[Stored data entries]

________________________________________

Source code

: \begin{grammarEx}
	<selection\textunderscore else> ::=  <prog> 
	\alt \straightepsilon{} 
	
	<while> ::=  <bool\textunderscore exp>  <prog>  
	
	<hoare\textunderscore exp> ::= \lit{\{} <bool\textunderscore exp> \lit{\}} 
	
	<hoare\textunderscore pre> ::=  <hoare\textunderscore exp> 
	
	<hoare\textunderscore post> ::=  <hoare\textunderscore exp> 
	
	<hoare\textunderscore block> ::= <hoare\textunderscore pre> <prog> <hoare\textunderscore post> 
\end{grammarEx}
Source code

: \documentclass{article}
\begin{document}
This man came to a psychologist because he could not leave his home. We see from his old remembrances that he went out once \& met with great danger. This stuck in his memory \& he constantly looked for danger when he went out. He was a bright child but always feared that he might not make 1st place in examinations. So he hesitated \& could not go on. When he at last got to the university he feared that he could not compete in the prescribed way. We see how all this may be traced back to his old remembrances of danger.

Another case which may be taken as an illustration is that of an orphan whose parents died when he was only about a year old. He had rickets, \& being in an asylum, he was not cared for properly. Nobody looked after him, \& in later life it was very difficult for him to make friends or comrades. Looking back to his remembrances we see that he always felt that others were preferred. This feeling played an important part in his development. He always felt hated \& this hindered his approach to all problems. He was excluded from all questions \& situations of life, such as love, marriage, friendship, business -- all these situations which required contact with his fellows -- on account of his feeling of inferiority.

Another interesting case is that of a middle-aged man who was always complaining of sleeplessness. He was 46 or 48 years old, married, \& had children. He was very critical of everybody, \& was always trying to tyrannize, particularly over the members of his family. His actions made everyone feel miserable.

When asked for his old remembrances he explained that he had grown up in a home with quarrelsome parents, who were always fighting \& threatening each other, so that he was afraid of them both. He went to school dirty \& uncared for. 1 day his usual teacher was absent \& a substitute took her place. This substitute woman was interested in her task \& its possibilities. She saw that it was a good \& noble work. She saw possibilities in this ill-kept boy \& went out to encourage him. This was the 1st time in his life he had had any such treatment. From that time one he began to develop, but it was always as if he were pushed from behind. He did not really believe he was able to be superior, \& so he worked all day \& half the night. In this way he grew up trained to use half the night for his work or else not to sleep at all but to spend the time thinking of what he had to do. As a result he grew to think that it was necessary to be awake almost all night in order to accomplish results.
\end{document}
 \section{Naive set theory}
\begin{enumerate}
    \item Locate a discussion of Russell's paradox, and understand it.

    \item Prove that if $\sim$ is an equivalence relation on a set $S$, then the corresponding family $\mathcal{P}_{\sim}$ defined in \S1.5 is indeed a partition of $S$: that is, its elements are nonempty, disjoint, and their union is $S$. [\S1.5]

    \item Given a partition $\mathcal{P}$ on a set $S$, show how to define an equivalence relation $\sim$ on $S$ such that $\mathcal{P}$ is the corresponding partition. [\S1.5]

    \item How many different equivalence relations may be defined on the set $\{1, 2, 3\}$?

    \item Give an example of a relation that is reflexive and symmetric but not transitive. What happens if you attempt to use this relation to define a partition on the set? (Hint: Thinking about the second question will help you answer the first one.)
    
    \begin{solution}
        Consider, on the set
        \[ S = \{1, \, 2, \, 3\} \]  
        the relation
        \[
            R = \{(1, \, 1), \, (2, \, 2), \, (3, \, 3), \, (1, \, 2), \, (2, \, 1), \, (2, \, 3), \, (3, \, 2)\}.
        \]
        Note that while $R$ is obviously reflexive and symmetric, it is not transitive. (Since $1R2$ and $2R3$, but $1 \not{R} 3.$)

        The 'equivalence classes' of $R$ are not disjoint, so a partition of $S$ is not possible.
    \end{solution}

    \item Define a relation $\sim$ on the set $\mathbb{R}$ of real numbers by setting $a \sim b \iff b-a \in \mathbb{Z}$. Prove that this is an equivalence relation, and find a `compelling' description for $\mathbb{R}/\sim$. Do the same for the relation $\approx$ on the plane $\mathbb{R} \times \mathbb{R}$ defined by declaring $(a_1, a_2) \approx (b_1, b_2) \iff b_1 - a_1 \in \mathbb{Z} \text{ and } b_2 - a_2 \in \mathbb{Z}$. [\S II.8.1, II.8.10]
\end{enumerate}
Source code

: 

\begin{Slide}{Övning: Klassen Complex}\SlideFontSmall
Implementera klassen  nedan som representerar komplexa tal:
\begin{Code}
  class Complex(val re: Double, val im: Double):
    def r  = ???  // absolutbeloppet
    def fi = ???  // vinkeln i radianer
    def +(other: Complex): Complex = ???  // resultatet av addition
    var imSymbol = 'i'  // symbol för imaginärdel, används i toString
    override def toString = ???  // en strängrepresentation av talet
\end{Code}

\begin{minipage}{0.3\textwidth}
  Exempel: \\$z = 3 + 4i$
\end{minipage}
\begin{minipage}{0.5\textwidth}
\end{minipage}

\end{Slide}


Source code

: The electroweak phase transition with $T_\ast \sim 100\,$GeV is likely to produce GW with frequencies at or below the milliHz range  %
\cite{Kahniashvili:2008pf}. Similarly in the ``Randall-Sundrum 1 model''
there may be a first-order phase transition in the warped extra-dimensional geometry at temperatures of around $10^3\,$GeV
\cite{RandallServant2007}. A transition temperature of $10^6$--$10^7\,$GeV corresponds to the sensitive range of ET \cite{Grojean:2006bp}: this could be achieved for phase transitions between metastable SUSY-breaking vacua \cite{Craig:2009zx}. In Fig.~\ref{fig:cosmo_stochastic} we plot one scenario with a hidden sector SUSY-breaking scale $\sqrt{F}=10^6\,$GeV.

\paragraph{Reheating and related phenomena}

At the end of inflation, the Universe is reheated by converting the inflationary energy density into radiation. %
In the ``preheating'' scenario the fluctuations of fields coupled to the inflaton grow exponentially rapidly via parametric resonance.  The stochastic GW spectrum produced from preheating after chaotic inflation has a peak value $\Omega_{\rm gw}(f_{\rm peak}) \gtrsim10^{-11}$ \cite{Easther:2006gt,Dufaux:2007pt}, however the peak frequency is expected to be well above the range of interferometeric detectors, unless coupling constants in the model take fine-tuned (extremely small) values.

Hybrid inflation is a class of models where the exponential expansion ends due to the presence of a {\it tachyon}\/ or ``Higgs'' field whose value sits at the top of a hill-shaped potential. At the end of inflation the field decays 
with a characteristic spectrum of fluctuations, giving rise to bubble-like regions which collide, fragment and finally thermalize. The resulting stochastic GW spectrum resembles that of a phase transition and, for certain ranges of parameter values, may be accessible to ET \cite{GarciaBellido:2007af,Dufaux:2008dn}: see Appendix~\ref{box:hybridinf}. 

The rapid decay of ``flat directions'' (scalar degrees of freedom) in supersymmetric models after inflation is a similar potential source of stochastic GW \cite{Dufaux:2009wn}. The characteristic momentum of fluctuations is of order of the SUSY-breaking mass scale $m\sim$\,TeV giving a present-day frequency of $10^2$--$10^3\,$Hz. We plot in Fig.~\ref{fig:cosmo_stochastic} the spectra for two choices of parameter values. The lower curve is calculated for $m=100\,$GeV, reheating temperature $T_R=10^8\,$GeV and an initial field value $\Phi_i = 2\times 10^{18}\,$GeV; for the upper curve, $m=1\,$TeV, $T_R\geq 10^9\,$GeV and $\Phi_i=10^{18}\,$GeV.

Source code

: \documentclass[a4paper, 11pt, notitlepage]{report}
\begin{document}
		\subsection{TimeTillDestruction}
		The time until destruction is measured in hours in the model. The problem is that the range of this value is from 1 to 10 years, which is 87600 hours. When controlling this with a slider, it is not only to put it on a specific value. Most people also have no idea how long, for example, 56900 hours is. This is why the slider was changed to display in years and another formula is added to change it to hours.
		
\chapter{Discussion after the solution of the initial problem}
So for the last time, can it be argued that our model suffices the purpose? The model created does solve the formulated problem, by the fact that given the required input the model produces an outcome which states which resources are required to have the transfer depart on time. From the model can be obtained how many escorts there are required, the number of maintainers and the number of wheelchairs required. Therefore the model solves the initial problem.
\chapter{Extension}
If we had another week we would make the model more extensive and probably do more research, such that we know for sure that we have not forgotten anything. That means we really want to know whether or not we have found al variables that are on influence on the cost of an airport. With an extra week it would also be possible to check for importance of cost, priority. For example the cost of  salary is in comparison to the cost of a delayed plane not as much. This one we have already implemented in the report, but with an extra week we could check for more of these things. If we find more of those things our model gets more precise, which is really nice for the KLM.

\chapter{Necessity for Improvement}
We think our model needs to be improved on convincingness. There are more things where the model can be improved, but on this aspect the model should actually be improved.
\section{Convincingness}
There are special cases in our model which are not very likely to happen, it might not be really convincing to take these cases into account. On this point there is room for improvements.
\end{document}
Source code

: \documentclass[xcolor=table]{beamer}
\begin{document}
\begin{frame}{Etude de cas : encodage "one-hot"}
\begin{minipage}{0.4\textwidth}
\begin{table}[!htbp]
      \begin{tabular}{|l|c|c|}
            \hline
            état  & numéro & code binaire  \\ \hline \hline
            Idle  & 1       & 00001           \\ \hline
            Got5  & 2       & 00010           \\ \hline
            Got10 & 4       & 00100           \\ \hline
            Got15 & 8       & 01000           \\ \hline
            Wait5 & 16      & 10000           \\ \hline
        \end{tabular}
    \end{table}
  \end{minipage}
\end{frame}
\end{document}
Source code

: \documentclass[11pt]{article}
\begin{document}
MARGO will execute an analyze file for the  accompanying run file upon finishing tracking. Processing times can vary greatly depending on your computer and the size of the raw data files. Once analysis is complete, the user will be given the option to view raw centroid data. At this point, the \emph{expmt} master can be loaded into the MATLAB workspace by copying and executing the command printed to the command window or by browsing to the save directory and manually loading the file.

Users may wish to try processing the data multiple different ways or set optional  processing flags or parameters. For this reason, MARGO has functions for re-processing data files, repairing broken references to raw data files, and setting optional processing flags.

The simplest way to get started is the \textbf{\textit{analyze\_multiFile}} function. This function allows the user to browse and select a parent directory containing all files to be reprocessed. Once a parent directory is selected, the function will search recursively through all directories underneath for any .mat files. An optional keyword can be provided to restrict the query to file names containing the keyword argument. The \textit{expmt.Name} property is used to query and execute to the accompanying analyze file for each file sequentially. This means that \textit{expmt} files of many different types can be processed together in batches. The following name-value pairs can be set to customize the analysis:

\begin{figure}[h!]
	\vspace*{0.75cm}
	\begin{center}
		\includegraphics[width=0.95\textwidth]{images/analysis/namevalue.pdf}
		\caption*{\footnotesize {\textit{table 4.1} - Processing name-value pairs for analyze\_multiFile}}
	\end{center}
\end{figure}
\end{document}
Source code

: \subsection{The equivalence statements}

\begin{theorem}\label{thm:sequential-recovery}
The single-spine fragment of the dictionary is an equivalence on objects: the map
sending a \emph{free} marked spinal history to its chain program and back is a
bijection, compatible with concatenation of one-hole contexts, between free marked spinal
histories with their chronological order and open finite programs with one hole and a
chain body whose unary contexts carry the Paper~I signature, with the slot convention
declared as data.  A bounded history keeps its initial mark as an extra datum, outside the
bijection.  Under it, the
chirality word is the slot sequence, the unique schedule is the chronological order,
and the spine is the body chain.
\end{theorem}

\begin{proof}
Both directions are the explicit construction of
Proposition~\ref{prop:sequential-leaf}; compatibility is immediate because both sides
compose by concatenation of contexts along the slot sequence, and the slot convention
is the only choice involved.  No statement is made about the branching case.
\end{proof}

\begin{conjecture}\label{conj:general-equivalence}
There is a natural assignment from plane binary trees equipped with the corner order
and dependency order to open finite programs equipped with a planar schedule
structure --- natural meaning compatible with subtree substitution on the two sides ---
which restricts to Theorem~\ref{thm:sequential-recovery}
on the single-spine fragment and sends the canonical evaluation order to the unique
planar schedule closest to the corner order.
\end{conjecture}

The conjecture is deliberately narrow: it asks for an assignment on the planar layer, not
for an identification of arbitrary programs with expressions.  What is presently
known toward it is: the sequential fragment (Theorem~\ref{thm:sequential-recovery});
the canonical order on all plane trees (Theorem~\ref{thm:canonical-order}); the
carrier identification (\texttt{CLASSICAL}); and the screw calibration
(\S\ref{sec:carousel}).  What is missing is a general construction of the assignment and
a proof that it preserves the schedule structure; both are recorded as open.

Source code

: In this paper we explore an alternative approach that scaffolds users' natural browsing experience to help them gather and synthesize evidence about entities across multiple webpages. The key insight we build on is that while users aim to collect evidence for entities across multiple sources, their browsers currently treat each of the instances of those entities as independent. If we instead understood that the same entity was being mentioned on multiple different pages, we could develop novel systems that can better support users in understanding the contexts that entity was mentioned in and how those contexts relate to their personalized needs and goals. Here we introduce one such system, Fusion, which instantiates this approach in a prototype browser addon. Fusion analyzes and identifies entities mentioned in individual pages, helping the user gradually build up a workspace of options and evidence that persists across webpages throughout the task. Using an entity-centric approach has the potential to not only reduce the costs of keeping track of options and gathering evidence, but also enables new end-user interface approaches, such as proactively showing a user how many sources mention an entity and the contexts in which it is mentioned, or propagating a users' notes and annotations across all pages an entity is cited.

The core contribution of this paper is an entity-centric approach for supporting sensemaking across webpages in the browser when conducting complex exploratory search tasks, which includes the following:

________________________________________

### WORK TASK:
Among the entries, work out how many lines include the word "chain". Answer with that number only.

### FINISHED TASK:
3